Showing posts with label discipline. Show all posts
Showing posts with label discipline. Show all posts

Monday, March 4, 2013

slowly, slowly

Did you know that I've been to the Himalayas?

I climbed to Annapurna base camp, which is 4130m above see level. The entire trek, all two weeks of it, was one of the hardest but most rewarding things I have ever done. By the time we flew out of Jomsom, my legs we constantly aching, my bowels were exhausted but my sense of accomplishment had never been greater.


I wasn't the fittest person when I did this trek, furthermore I have exercise induced asthma. So as you might imagine, I often ended up at the back of the group with the Sherpa (Dawa) and his constantly reassuring words - "slowly, slowly".
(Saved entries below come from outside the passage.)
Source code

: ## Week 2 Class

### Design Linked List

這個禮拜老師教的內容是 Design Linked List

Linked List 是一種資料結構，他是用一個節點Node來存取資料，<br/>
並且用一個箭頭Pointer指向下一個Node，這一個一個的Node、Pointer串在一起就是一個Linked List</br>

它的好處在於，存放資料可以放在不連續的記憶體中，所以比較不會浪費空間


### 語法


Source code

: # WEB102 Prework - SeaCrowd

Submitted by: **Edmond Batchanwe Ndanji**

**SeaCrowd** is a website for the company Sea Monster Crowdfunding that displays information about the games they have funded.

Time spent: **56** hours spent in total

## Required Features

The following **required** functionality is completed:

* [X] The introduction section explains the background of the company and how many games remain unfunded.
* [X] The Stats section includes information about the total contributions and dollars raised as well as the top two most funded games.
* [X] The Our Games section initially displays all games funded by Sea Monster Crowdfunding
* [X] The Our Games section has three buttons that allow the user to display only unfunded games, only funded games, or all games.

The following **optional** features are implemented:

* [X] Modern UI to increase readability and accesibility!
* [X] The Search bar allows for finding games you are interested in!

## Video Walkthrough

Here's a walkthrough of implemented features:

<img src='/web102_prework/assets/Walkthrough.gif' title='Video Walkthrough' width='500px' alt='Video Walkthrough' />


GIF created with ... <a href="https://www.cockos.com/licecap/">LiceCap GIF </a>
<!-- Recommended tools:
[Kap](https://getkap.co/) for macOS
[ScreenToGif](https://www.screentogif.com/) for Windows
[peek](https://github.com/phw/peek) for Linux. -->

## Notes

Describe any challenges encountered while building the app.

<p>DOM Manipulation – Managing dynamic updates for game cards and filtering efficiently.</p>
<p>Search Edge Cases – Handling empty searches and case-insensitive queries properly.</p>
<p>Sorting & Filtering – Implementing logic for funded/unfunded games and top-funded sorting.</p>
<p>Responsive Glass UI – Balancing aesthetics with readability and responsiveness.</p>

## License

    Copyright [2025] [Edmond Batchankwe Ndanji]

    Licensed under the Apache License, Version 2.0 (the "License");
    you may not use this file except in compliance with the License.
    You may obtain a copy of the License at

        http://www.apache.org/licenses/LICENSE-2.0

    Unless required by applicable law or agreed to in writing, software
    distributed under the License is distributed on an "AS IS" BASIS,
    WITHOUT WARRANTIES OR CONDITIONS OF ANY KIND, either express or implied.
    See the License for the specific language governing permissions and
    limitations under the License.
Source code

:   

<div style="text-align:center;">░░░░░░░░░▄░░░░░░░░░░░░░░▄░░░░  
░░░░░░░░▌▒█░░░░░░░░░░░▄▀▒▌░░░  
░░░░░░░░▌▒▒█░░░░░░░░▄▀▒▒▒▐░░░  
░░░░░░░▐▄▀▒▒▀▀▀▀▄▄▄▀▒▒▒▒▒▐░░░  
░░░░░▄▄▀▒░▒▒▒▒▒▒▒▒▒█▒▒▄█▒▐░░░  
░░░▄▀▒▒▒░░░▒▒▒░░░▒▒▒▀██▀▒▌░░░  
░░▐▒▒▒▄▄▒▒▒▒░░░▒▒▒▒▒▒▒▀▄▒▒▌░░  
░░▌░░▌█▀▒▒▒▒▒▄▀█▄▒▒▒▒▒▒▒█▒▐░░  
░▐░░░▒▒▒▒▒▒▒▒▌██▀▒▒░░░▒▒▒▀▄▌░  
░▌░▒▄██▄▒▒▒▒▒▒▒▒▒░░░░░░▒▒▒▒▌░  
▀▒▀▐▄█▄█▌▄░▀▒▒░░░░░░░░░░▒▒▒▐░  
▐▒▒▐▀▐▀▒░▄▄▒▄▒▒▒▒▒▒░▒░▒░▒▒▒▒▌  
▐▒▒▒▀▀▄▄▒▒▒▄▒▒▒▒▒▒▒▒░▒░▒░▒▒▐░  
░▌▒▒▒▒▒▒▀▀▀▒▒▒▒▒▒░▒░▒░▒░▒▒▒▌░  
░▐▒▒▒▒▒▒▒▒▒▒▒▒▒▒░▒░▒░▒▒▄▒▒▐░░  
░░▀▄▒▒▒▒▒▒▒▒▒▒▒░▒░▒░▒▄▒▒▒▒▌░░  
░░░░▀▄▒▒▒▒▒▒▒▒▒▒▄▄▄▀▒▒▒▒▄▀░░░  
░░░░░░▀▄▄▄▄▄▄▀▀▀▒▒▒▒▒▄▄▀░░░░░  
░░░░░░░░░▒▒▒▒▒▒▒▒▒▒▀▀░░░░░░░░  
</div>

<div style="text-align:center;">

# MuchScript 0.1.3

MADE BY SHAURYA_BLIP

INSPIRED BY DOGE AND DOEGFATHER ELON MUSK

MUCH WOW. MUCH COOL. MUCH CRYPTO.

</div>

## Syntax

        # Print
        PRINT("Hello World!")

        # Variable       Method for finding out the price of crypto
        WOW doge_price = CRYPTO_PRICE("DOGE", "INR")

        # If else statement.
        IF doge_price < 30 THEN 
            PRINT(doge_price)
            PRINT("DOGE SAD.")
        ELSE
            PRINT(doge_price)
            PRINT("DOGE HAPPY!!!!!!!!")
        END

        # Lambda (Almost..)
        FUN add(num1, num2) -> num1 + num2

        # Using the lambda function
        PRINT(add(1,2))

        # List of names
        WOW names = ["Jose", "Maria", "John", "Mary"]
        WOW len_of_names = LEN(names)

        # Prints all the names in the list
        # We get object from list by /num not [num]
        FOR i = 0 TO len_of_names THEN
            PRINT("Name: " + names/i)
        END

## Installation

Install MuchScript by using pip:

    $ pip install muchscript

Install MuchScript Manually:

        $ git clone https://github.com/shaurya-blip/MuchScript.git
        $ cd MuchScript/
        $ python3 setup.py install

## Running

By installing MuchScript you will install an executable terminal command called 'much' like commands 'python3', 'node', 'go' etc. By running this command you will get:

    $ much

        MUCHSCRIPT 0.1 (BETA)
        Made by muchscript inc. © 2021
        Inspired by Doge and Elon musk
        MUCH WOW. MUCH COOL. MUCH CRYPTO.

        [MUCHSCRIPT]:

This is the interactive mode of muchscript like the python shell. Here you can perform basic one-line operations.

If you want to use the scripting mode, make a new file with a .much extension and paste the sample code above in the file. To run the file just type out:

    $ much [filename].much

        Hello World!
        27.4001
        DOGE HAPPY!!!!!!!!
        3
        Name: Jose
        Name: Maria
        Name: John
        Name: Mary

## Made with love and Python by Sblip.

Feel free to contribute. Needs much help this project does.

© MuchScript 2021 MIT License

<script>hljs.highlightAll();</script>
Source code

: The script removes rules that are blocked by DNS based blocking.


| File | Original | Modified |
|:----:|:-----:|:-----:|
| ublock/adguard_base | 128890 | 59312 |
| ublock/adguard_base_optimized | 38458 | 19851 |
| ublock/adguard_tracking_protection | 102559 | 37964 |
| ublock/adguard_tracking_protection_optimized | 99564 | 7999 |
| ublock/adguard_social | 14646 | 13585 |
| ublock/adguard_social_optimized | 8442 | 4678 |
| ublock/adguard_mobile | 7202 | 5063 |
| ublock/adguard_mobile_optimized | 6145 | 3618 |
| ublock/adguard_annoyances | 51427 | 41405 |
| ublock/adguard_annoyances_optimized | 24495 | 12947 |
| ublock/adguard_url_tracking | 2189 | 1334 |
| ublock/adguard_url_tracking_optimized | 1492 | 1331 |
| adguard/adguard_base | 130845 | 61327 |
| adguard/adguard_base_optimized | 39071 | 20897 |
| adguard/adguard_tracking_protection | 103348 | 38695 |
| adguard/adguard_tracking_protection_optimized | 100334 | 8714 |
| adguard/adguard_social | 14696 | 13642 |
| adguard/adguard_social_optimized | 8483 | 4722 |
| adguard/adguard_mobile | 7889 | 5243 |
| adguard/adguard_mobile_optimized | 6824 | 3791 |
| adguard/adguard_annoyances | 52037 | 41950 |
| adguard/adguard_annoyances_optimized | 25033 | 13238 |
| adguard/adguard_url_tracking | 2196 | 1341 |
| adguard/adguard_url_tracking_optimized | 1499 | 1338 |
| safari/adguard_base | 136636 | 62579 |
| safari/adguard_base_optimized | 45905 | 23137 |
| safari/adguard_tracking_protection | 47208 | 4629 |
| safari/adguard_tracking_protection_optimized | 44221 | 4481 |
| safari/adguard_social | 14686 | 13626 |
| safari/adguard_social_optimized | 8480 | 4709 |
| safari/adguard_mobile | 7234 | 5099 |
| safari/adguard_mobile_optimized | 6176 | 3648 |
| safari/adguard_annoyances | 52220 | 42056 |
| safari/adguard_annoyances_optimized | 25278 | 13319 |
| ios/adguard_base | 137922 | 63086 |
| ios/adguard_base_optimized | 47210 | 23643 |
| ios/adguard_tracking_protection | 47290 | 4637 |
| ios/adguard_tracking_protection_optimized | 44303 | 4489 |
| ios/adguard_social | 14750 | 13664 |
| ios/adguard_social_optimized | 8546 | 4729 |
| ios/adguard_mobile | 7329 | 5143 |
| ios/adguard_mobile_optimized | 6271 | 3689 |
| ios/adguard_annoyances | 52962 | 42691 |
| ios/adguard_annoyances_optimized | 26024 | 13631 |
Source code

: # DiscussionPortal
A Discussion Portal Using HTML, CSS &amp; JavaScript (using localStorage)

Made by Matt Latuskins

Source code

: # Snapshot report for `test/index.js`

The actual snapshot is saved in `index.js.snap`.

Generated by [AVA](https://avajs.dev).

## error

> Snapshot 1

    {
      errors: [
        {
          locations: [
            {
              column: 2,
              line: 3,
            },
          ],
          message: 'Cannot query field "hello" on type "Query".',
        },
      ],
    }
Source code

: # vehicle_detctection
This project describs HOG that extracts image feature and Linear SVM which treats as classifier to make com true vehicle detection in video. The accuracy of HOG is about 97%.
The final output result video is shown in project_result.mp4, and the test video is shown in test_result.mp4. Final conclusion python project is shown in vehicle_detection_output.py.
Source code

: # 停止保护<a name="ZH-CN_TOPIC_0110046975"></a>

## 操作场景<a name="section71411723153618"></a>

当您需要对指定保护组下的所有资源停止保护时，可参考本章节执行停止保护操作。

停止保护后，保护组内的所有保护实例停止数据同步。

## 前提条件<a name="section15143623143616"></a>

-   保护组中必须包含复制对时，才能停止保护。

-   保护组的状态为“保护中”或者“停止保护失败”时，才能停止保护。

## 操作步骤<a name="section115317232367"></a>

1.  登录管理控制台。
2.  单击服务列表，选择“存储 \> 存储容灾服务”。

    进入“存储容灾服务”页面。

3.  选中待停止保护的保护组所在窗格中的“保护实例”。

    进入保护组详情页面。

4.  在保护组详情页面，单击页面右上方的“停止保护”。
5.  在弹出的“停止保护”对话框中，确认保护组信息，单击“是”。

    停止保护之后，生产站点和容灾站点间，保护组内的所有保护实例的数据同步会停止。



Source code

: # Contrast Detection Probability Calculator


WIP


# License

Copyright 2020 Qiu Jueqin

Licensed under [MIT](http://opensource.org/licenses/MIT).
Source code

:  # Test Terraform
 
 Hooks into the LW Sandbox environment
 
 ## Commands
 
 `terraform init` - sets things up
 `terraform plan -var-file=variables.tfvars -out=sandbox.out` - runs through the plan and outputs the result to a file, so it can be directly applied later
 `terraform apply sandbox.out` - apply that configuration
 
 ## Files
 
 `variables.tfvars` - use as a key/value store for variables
Though I'm not climbing a mountain now, these two journeys (the trek and my transformation journey) have many parallels... and Dawa's advice still rings true.

Lately, I have eaten badly, drunk less water (but more alcohol/soft drink) and reduced my level of activity. I haven't been transforming, I am regressing.

As you might have gathered from my previous post, this is frustrating me. But guess what? I still made poor choices even after that post. Rather than continue the cycle of good behaviour, then bad behaviour, then frustration, followed by hopelessness. I'm trying to focus on progressing consistently, even if it is slowly, slowly - making better choices as often as possible.

So I've starting looking into overeating and compulsive eating. Just to see if any insights there might help me. I love research and education. And although I already know a bit about health, exercise, the body and the mind, it never hurts to learn more.

Now I have two books to read: The End of Overeating (by David Kessler) and The Headspace Diet (by Andy Puddicombe), and there is plenty more research to do.

I'm not looking for a diet or a quick fix, I guess I'm just looking for something that will help everything 'click'. I know there is a healthier version of me, I just haven't had to determination to become her yet.

Anyways, I will let you know what I uncover.

- Dani

Thursday, February 21, 2013

no more

It is as if nothing has changed. I am putting on weight again and making poor decisions.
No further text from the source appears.